* **Exercise prompt**: Please quote exactly the opening lines of the data, from the first line to the one where "## Map Glow Settings" appears.

* **Records for the exercise**:
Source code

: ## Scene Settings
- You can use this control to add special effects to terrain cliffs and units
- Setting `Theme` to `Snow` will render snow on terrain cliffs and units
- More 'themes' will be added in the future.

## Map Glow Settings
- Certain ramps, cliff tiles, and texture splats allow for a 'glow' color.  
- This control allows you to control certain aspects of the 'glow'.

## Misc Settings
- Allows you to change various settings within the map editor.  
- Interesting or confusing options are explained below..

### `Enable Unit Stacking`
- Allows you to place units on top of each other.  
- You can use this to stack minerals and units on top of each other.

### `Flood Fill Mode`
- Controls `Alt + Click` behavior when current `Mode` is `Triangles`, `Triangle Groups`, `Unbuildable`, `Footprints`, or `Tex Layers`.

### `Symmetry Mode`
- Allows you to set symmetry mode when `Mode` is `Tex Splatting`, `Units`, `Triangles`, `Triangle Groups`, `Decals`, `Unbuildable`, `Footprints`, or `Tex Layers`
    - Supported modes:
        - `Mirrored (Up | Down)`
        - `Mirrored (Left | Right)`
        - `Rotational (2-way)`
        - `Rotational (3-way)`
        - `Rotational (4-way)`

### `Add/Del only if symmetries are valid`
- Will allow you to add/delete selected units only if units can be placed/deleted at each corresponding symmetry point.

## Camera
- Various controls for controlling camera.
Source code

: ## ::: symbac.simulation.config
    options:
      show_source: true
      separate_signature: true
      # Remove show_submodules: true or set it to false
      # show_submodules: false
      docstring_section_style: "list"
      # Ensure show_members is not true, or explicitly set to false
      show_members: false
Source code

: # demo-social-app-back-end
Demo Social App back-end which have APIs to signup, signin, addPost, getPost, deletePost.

* **Exercise result**:
Source code

: ## Scene Settings
- You can use this control to add special effects to terrain cliffs and units
- Setting `Theme` to `Snow` will render snow on terrain cliffs and units
- More 'themes' will be added in the future.

## Map Glow Settings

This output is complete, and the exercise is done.